Medical Notes
Complications from a general anesthesia

Q: My 10 year-old son recently died from malignant hyperthermia. He was very healthy except for his recurrent tonsillitis for which his ENT suggested a tonsillectomy to prevent Rheumatic Fever. Unfortunately, during the operation he suddenly developed very high grade fever, generalized stiffness and irregularities in heart rhythm. He expired on the operating table. The two anesthesiologists who attended to him told me he had a full-blown case of malignant hyperthermia. Malignant hyperthermia is a preventable disease and there is an antidote for it. I am presently having an advocacy to make the antidote available in all hospitals. I am wondering if you can run something in your column to increase the awareness of the public regarding this condition and possibly save some lives.

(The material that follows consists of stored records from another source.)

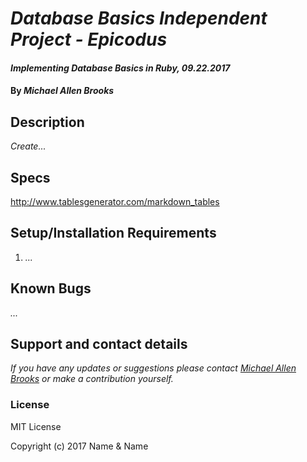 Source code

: # _Database Basics Independent Project - Epicodus_

#### _Implementing Database Basics in Ruby, 09.22.2017_

#### By _Michael Allen Brooks_

## Description

_Create..._

## Specs

http://www.tablesgenerator.com/markdown_tables



## Setup/Installation Requirements

1. _..._

## Known Bugs

_..._

## Support and contact details

_If you have any updates or suggestions please contact [Michael Allen Brooks] or make a contribution yourself._

[Michael Allen Brooks]: mailto:mikealphabravo1982@gmail.com

### License

MIT License

Copyright (c) 2017 Name & Name
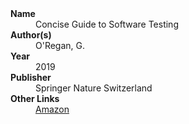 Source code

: 
<dl>
	<dt><strong>Name</strong></dt>
	<dd>Concise Guide to Software Testing</dd>
	<dt><strong>Author(s)</strong></dt>
	<dd>O'Regan, G.</dd>
	<dt><strong>Year</strong></dt>
	<dd>2019</dd>
	<dt><strong>Publisher</strong></dt>
	<dd>Springer Nature Switzerland</dd>
	<dt><strong>Other Links</strong></dt>
	<dd><a href="https://www.amazon.com/Concise-Software-Testing-Undergraduate-Computer/dp/303028493X">Amazon</a></dd>
</dl>
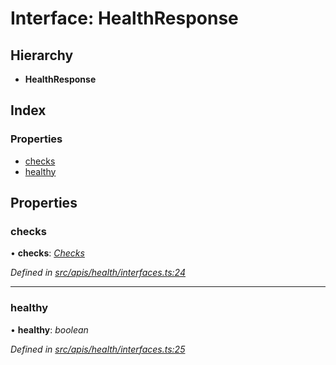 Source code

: # Interface: HealthResponse

## Hierarchy

- **HealthResponse**

## Index

### Properties

- [checks](health_interfaces.healthresponse#checks)
- [healthy](health_interfaces.healthresponse#healthy)

## Properties

### checks

• **checks**: _[Checks](health_interfaces.checks)_

_Defined in [src/apis/health/interfaces.ts:24](https://github.com/chain4travel/caminojs/blob/3883166/src/apis/health/interfaces.ts#L24)_

---

### healthy

• **healthy**: _boolean_

_Defined in [src/apis/health/interfaces.ts:25](https://github.com/chain4travel/caminojs/blob/3883166/src/apis/health/interfaces.ts#L25)_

--Nune B. Nalgomera, M.D., Las Piñas City
A: Malignant hyperthermia syndrome (MH) is an uncommon serious disorder of muscles that is triggered by the administration of drugs, usually agents used in general anesthesia. The condition is characterized by hypermetabolism and sustained contraction of skeletal muscles that results in rapid rise of temperature (as fast as 1-2 degrees Celsius per minute) to 40.5 degrees Celsius or higher, muscle rigidity or stiffness, and a variety of metabolic abnormalities.

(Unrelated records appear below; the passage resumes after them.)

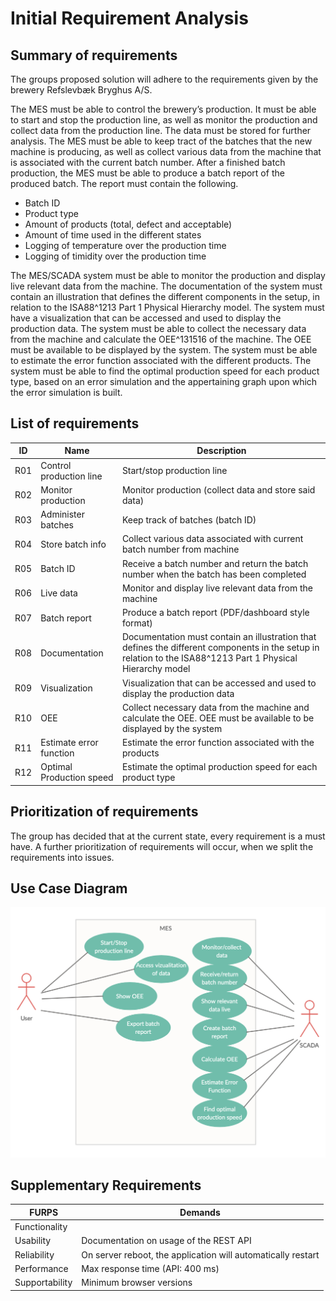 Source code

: # Initial Requirement Analysis

## Summary of requirements
The groups proposed solution will adhere to the requirements given by the brewery Refslevbæk Bryghus A/S.

The MES must be able to control the brewery’s production. It must be able to start and stop the production line, as well as monitor the production and collect data from the production line. The data must be stored for further analysis.
The MES must be able to keep tract of the batches that the new machine is producing, as well as collect various data from the machine that is associated with the current batch number. After a finished batch production, the MES must be able to produce a batch report of the produced batch. The report must contain the following.
- Batch ID
- Product type
- Amount of products (total, defect and acceptable)
- Amount of time used in the different states
- Logging of temperature over the production time
- Logging of timidity over the production time

The MES/SCADA system must be able to monitor the production and display live relevant data from the machine.
The documentation of the system must contain an illustration that defines the different components in the setup, in relation to the ISA88^1213 Part 1 Physical Hierarchy model. The system must have a visualization that can be accessed and used to display the production data. The system must be able to collect the necessary data from the machine and calculate the OEE^131516 of the machine. The OEE must be available to be displayed by the system. The system must be able to estimate the error function associated with the different products.
The system must be able to find the optimal production speed for each product type, based on an error simulation and the appertaining graph upon which the error simulation is built.

## List of requirements
| ID  	| Name                     	| Description                                                                                                                                                 	|
|-----	|--------------------------	|-------------------------------------------------------------------------------------------------------------------------------------------------------------	|
| R01 	| Control production line  	| Start/stop production line                                                                                                                                  	|
| R02 	| Monitor production       	| Monitor production (collect data and store said data)                                                                                                       	|
| R03 	| Administer batches       	| Keep track of batches (batch ID)                                                                                                                            	|
| R04 	| Store batch info         	| Collect various data associated with current batch number from machine                                                                                      	|
| R05 	| Batch ID                 	| Receive a batch number and return the batch number when the batch has been completed                                                                        	|
| R06 	| Live data                	| Monitor and display live relevant data from the machine                                                                                                     	|
| R07 	| Batch report             	| Produce a batch report (PDF/dashboard style format)                                                                                                         	|
| R08 	| Documentation            	| Documentation must contain an illustration that defines the different components in the setup in relation to the ISA88^1213 Part 1 Physical Hierarchy model 	|
| R09 	| Visualization            	| Visualization that can be accessed and used to display the production data                                                                                  	|
| R10 	| OEE                      	| Collect necessary data from the machine and calculate the OEE. OEE must be available to be displayed by the system                                          	|
| R11 	| Estimate error function  	| Estimate the error function associated with the products                                                                                                    	|
| R12 	| Optimal Production speed 	| Estimate the optimal production speed for each product type                                                                                                 	|


## Prioritization of requirements
The group has decided that at the current state, every requirement is a must have. A further prioritization of requirements will occur, when we split the requirements into issues.

## Use Case Diagram
![Use Case Diagram](./ucdiagram.jpg)

## Supplementary Requirements
| FURPS          	| Demands                                                      	|
|----------------	|--------------------------------------------------------------	|
| Functionality  	|                                                              	|
| Usability      	| Documentation on usage of the REST API                       	|
| Reliability    	| On server reboot, the application will automatically restart 	|
| Performance    	| Max response time (API: 400 ms)                              	|
| Supportability 	| Minimum browser versions                                     	|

MH is an inherited disorder. It is an autosomal dominant trait, meaning it requires only one parent carrying the gene for the disease for a child to inherit the condition. Its estimated incidence rate is 1 in every 15,000 pediatric and 1 in every 50,000 adult general anesthesia.
MH usually occurs in a previously healthy individual, as in your son. Often, it occurs in people who are undergoing general anesthesia for the first time, but it can also occur in individuals who have had no reaction to a previous general anesthesia. MH typically occurs in the operating room, but sometimes it develops when the patient is already recovering from anesthesia. General anesthetic drugs that have triggered MH include isoflurane, desflurane, enflurane, sevoflurane, methoxyflurane, cycl-propane halothane, and succinylcholine. MH, however, is not associated with drugs used for local or regional anesthesia.

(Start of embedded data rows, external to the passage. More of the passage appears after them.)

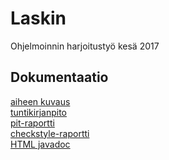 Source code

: ﻿# Laskin
Ohjelmoinnin harjoitustyö kesä 2017  

## Dokumentaatio  
[aiheen kuvaus](dokumentaatio/aiheenKuvausJaRakenne.md)  
[tuntikirjanpito](dokumentaatio/tuntikirjanpito.md)  
[pit-raportti](https://htmlpreview.github.io/?https://github.com/Eetusav/Laskin/blob/master/dokumentaatio/pit/201706261707/index.html)  
[checkstyle-raportti](https://htmlpreview.github.io/?https://github.com/Eetusav/Laskin/blob/master/dokumentaatio/checkstyle/checkstyle.html)  
[HTML javadoc](https://htmlpreview.github.io/?https://github.com/Eetusav/Laskin/blob/master/apidocs/index.html)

MH is highly fatal if untreated; most patients die of cardiac arrest secondary to the metabolic abnormalities associated with the syndrome. Fortunately, there is an available drug, dantrolene, which reverses the metabolic disorders of MH. When diagnosed and treated correctly, the mortality rate from MH is practically zero.
Dantrolene, however, has one drawback. It is rather expensive, that is why many hospitals in the Philippines do not stock the drug in their operating rooms. This is sad because MH is a treatable disease and deaths from it should never occur. All facilities, where general anesthetics are administered, should stock a minimum of 36 vials of the drug, along with the other drugs and devices necessary to treat MH, even if the need for them is rare.
I am sure glad that you are actively advocating for the provision of dantrolene in all hospitals and clinics that administer general anesthesia throughout the country.
To prevent MH, people who are going to have surgery under general anesthesia should tell their doctor if anyone in their family has had malignant hyperthermia or has died without any apparent cause during anesthesia. This should alert their doctor into perhaps ordering some test such as the halothane-caffeine contracture test that can tell whether a person is susceptible to the condition or not. Additionally, it can help the anesthesiologists decide on what anesthetic agent to use and alert him/her on things to watch out for during surgery.